Technology is a bit like Hitler
At the risk of sounding like Jean Baudrillard, I would like to suggest that the Internet revolution has not yet taken place. So far, lots of very clever people have performed amazing feats of technical ingenuity. Rather than making us freer, more relaxed and more efficient, in general everyone seems busier, more distracted and more tense.
Unfortunately, technology is a bit like Hitler: it doesn’t know when to stop. A lag between technological progress and behaviour change is only to be expected. Technological progress is at times very rapid and exponential, whereas changes in human behaviour follow a sigmoid curve: slow at first, then rapid, then hitting a plateau. I noticed this first-hand when the highspeed rail service opened in Kent 10 years ago. Conventional wisdom would predict people would instantly switch to the new, faster line. It didn’t work like that. For the first few years, alighting at Ebbsfleet station felt like Bad Day at Black Rock. Then suddenly it tipped. In the past five years usage has grown by 200,000 passengers a year, and the trains are packed.

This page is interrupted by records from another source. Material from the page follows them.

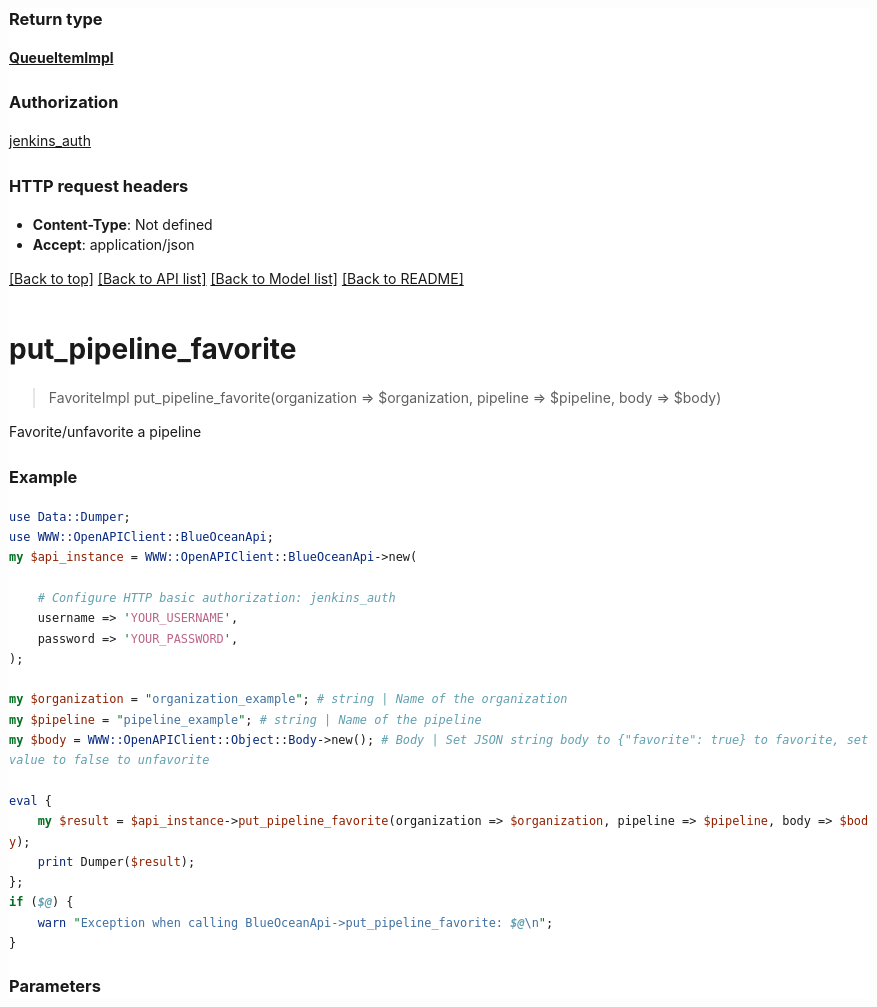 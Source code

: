 ### Return type

[**QueueItemImpl**](QueueItemImpl.md)

### Authorization

[jenkins_auth](../README.md#jenkins_auth)

### HTTP request headers

 - **Content-Type**: Not defined
 - **Accept**: application/json

[[Back to top]](#) [[Back to API list]](../README.md#documentation-for-api-endpoints) [[Back to Model list]](../README.md#documentation-for-models) [[Back to README]](../README.md)

# **put_pipeline_favorite**
> FavoriteImpl put_pipeline_favorite(organization => $organization, pipeline => $pipeline, body => $body)



Favorite/unfavorite a pipeline

### Example 
```perl
use Data::Dumper;
use WWW::OpenAPIClient::BlueOceanApi;
my $api_instance = WWW::OpenAPIClient::BlueOceanApi->new(

    # Configure HTTP basic authorization: jenkins_auth
    username => 'YOUR_USERNAME',
    password => 'YOUR_PASSWORD',
);

my $organization = "organization_example"; # string | Name of the organization
my $pipeline = "pipeline_example"; # string | Name of the pipeline
my $body = WWW::OpenAPIClient::Object::Body->new(); # Body | Set JSON string body to {"favorite": true} to favorite, set value to false to unfavorite

eval { 
    my $result = $api_instance->put_pipeline_favorite(organization => $organization, pipeline => $pipeline, body => $body);
    print Dumper($result);
};
if ($@) {
    warn "Exception when calling BlueOceanApi->put_pipeline_favorite: $@\n";
}
```

### Parameters
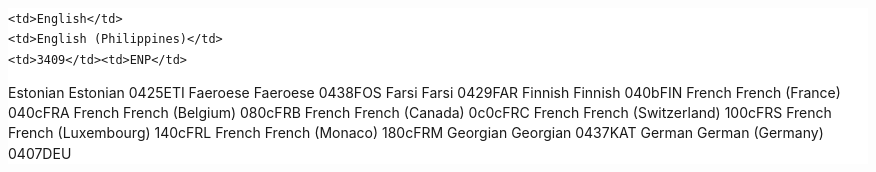     <td>English</td>
    <td>English (Philippines)</td>
    <td>3409</td><td>ENP</td>
  </tr>
  <tr>
    <td>Estonian</td>
    <td>Estonian</td>
    <td>0425</td><td>ETI</td>
  </tr>
  <tr>
    <td>Faeroese</td>
    <td>Faeroese</td>
    <td>0438</td><td>FOS</td>
  </tr>
  <tr>
    <td>Farsi</td>
    <td>Farsi</td>
    <td>0429</td><td>FAR</td>
  </tr>
  <tr>
    <td>Finnish</td>
    <td>Finnish</td>
    <td>040b</td><td>FIN</td>
  </tr>
  <tr>
    <td>French</td>
    <td>French (France)</td>
    <td>040c</td><td>FRA</td>
  </tr>
  <tr>
    <td>French</td>
    <td>French (Belgium)</td>
    <td>080c</td><td>FRB</td>
  </tr>
  <tr>
    <td>French</td>
    <td>French (Canada)</td>
    <td>0c0c</td><td>FRC</td>
  </tr>
  <tr>
    <td>French</td>
    <td>French (Switzerland)</td>
    <td>100c</td><td>FRS</td>
  </tr>
  <tr>
    <td>French</td>
    <td>French (Luxembourg)</td>
    <td>140c</td><td>FRL</td>
  </tr>
  <tr>
    <td>French</td>
    <td>French (Monaco)</td>
    <td>180c</td><td>FRM</td>
  </tr>
  <tr>
    <td>Georgian</td>
    <td>Georgian</td>
    <td>0437</td><td>KAT</td>
  </tr>
  <tr>
    <td>German</td>
    <td>German (Germany)</td>
    <td>0407</td><td>DEU</td>
  </tr> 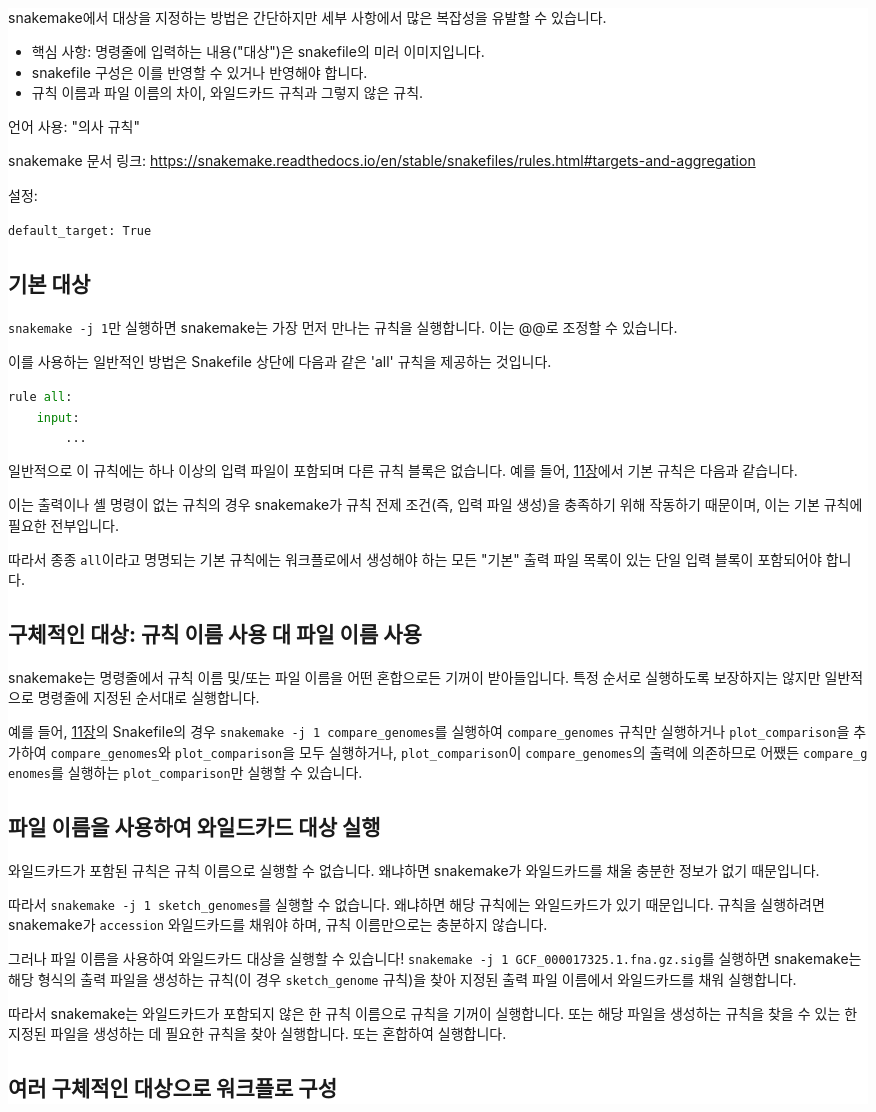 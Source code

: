 snakemake에서 대상을 지정하는 방법은 간단하지만 세부 사항에서 많은 복잡성을 유발할 수 있습니다.

* 핵심 사항: 명령줄에 입력하는 내용("대상")은 snakefile의 미러 이미지입니다.
* snakefile 구성은 이를 반영할 수 있거나 반영해야 합니다.
* 규칙 이름과 파일 이름의 차이, 와일드카드 규칙과 그렇지 않은 규칙.

언어 사용: "의사 규칙"

snakemake 문서 링크:
https://snakemake.readthedocs.io/en/stable/snakefiles/rules.html#targets-and-aggregation

설정:
```
default_target: True
```

## 기본 대상

`snakemake -j 1`만 실행하면 snakemake는 가장 먼저 만나는 규칙을 실행합니다. 이는 @@로 조정할 수 있습니다.

이를 사용하는 일반적인 방법은 Snakefile 상단에 다음과 같은 'all' 규칙을 제공하는 것입니다.
```python
rule all:
    input:
        ...
```
일반적으로 이 규칙에는 하나 이상의 입력 파일이 포함되며 다른 규칙 블록은 없습니다. 예를 들어, [11장](../chapter_11.md)에서 기본 규칙은 다음과 같습니다.

이는 출력이나 셸 명령이 없는 규칙의 경우 snakemake가 규칙 전제 조건(즉, 입력 파일 생성)을 충족하기 위해 작동하기 때문이며, 이는 기본 규칙에 필요한 전부입니다.

따라서 종종 `all`이라고 명명되는 기본 규칙에는 워크플로에서 생성해야 하는 모든 "기본" 출력 파일 목록이 있는 단일 입력 블록이 포함되어야 합니다.

## 구체적인 대상: 규칙 이름 사용 대 파일 이름 사용

snakemake는 명령줄에서 규칙 이름 및/또는 파일 이름을 어떤 혼합으로든 기꺼이 받아들입니다. 특정 순서로 실행하도록 보장하지는 않지만 일반적으로 명령줄에 지정된 순서대로 실행합니다.

예를 들어, [11장](../chapter_11.md)의 Snakefile의 경우 `snakemake -j 1 compare_genomes`를 실행하여 `compare_genomes` 규칙만 실행하거나 `plot_comparison`을 추가하여 `compare_genomes`와 `plot_comparison`을 모두 실행하거나, `plot_comparison`이 `compare_genomes`의 출력에 의존하므로 어쨌든 `compare_genomes`를 실행하는 `plot_comparison`만 실행할 수 있습니다.

## 파일 이름을 사용하여 와일드카드 대상 실행

와일드카드가 포함된 규칙은 규칙 이름으로 실행할 수 없습니다. 왜냐하면 snakemake가 와일드카드를 채울 충분한 정보가 없기 때문입니다.

따라서 `snakemake -j 1 sketch_genomes`를 실행할 수 없습니다. 왜냐하면 해당 규칙에는 와일드카드가 있기 때문입니다. 규칙을 실행하려면 snakemake가 `accession` 와일드카드를 채워야 하며, 규칙 이름만으로는 충분하지 않습니다.

그러나 파일 이름을 사용하여 와일드카드 대상을 실행할 수 있습니다! `snakemake -j 1 GCF_000017325.1.fna.gz.sig`를 실행하면 snakemake는 해당 형식의 출력 파일을 생성하는 규칙(이 경우 `sketch_genome` 규칙)을 찾아 지정된 출력 파일 이름에서 와일드카드를 채워 실행합니다.

따라서 snakemake는 와일드카드가 포함되지 않은 한 규칙 이름으로 규칙을 기꺼이 실행합니다. 또는 해당 파일을 생성하는 규칙을 찾을 수 있는 한 지정된 파일을 생성하는 데 필요한 규칙을 찾아 실행합니다. 또는 혼합하여 실행합니다.

## 여러 구체적인 대상으로 워크플로 구성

Most behaviours follow this sigmoid path. The fall in drink-driving or smoking; the rise in divorce; attitudes to homosexuality; car use; mobile phone adoption; the craze for gin, the fashion for beards. But some step change is overdue in the patterns of working behaviour. In 1988 I had to go into the office to do almost anything. Now, other than talking to people face to face, there is nothing work-related which I cannot do at home. In education, there is an interesting development called “flipping the classroom”. Traditionally teachers talked at pupils during the day, setting them exercises as homework. The new approach aims to reverse this.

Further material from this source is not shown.